The broader implications are significant. In recent years, Czechia had become a regional linchpin. Together with Poland, it served as an anchor of support for Ukraine and a bridge between Brussels and Central Europe. Prague coordinated arms deliveries to Kyiv, advocated for sanctions on Russia and defended the EU’s rule of law mechanisms. That positioning is now likely to shift. Babis’ victory places Prague closer to the illiberal governments of Hungarian Prime Minister Viktor Orban and Slovakian Prime Minister Robert Fico.
The current European context exacerbates the potential implications of this change.
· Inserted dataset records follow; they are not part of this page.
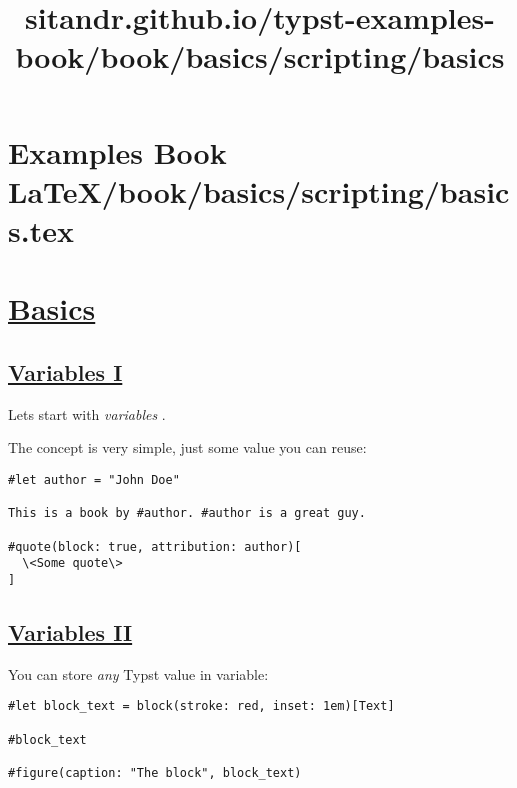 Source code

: \pandocbounded{}


\section{Examples Book LaTeX/book/basics/scripting/basics.tex}
\title{sitandr.github.io/typst-examples-book/book/basics/scripting/basics}

\section{\texorpdfstring{\hyperref[basics]{Basics}}{Basics}}\label{basics}

\subsection{\texorpdfstring{\hyperref[variables-i]{Variables
I}}{Variables I}}\label{variables-i}

Let\textquotesingle s start with \emph{variables} .

The concept is very simple, just some value you can reuse:

\begin{verbatim}
#let author = "John Doe"

This is a book by #author. #author is a great guy.

#quote(block: true, attribution: author)[
  \<Some quote\>
]
\end{verbatim}

\pandocbounded{}

\subsection{\texorpdfstring{\hyperref[variables-ii]{Variables
II}}{Variables II}}\label{variables-ii}

You can store \emph{any} Typst value in variable:

\begin{verbatim}
#let block_text = block(stroke: red, inset: 1em)[Text]

#block_text

#figure(caption: "The block", block_text)
\end{verbatim}

\pandocbounded{}

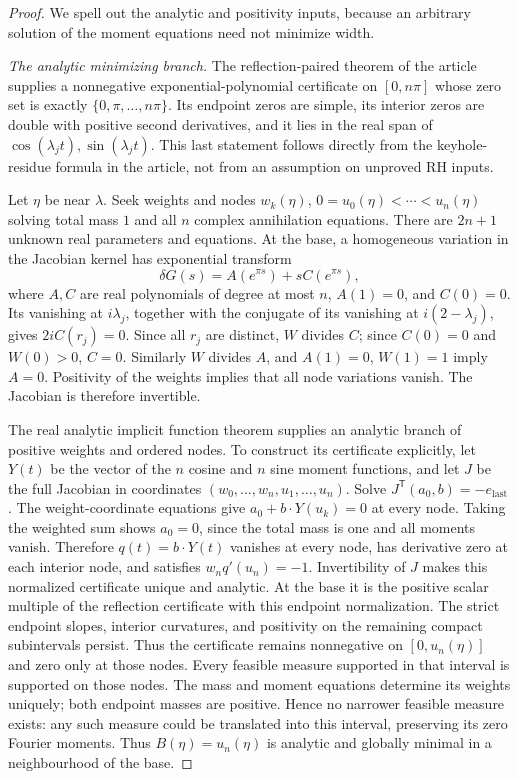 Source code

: \begin{proof}
We spell out the analytic and positivity inputs, because an arbitrary
solution of the moment equations need not minimize width.

\emph{The analytic minimizing branch.}
The reflection-paired theorem of the article supplies a nonnegative
exponential-polynomial certificate on $[0,n\pi]$ whose zero set is exactly
$\{0,\pi,\ldots,n\pi\}$. Its endpoint zeros are simple, its interior zeros
are double with positive second derivatives, and it lies in the real span of
$\cos(\lambda_jt),\sin(\lambda_jt)$. This last statement follows directly
from the keyhole-residue formula in the article, not from an assumption on
unproved RH inputs.

Let $\eta$ be near $\lambda$. Seek weights and nodes
$w_k(\eta)$, $0=u_0(\eta)<\cdots<u_n(\eta)$ solving total mass $1$ and
all $n$ complex annihilation equations. There are $2n+1$ unknown real
parameters and equations. At the base, a homogeneous variation in the
Jacobian kernel has exponential transform
\[
 \delta G(s)=A(e^{\pi s})+sC(e^{\pi s}),
\]
where $A,C$ are real polynomials of degree at most $n$, $A(1)=0$, and
$C(0)=0$. Its vanishing at $i\lambda_j$, together with the conjugate of
its vanishing at $i(2-\lambda_j)$, gives
$2iC(r_j)=0$. Since all $r_j$ are distinct, $W$ divides $C$; since
$C(0)=0$ and $W(0)>0$, $C=0$. Similarly $W$ divides $A$, and
$A(1)=0$, $W(1)=1$ imply $A=0$. Positivity of the weights implies that
all node variations vanish. The Jacobian is therefore invertible.

The real analytic implicit function theorem supplies an analytic branch of
positive weights and ordered nodes. To construct its certificate explicitly,
let $Y(t)$ be the vector of the $n$ cosine and $n$ sine moment functions,
and let $J$ be the full Jacobian in coordinates
$(w_0,\ldots,w_n,u_1,\ldots,u_n)$. Solve
$J^{\mathsf T}(a_0,b)=-e_{\mathrm{last}}$. The weight-coordinate equations
give $a_0+b\cdot Y(u_k)=0$ at every node. Taking the weighted sum shows
$a_0=0$, since the total mass is one and all moments vanish. Therefore
$q(t)=b\cdot Y(t)$ vanishes at every node, has derivative zero at each
interior node, and satisfies $w_nq'(u_n)=-1$. Invertibility of $J$
makes this normalized certificate unique and analytic. At the base it
is the positive scalar multiple of the reflection certificate with this
endpoint normalization. The strict endpoint slopes, interior
curvatures, and positivity on the remaining compact subintervals persist.
Thus the certificate remains nonnegative on $[0,u_n(\eta)]$ and zero only
at those nodes. Every feasible measure supported in that interval is
supported on those nodes. The mass and moment equations determine its
weights uniquely; both endpoint masses are positive. Hence no narrower
feasible measure exists: any such measure could be translated into this
interval, preserving its zero Fourier moments. Thus $B(\eta)=u_n(\eta)$ is analytic and globally
minimal in a neighbourhood of the base.


\end{proof}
In Germany, the far-right Alternative for Germany, or AfD, continues to climb in the polls. France is facing political paralysis due to parliamentary gridlock. And Geert Wilders’ far-right and anti-immigrant Freedom Party dominates Dutch politics ahead of elections that will be held on Oct. 29. Babis’ return strengthens this trend by giving the European right another major voice inside the European Council, where the leaders of EU member states must ratify many policy proposals by consensus.
That momentum is beginning to shape the policy agenda itself. The immediate pressure points are already visible in three areas where EU cohesion looks most exposed: digital governance, Ukraine and the Green Deal.
On the first, Babis inherits responsibility for implementing two landmark EU laws, the Digital Services Act, or DSA, and the Artificial Intelligence Act. Together they form the backbone of the bloc’s digital rulebook and are intended to project European values onto the fast-evolving global tech industry. But to do so, they rely on strong national enforcement. And as of late 2025, Czechia had still not appointed a fully empowered digital services coordinator or established the necessary oversight infrastructure as required by the DSA, leading the European Commission to begin infringement proceedings.
A government led by the ANO and dependent on the support of the Motorists is unlikely to move quickly to change that. The ANO has warned against “over-regulation” with regard to the bloc’s AI Act, arguing that regulations should be kept to a minimum to support the growth of small businesses. But because the AI Act is meant to apply uniformly across the single market, if one member state enforces the rules selectively, others may follow, fracturing what was meant to be a unified approach to high-risk AI systems in particular.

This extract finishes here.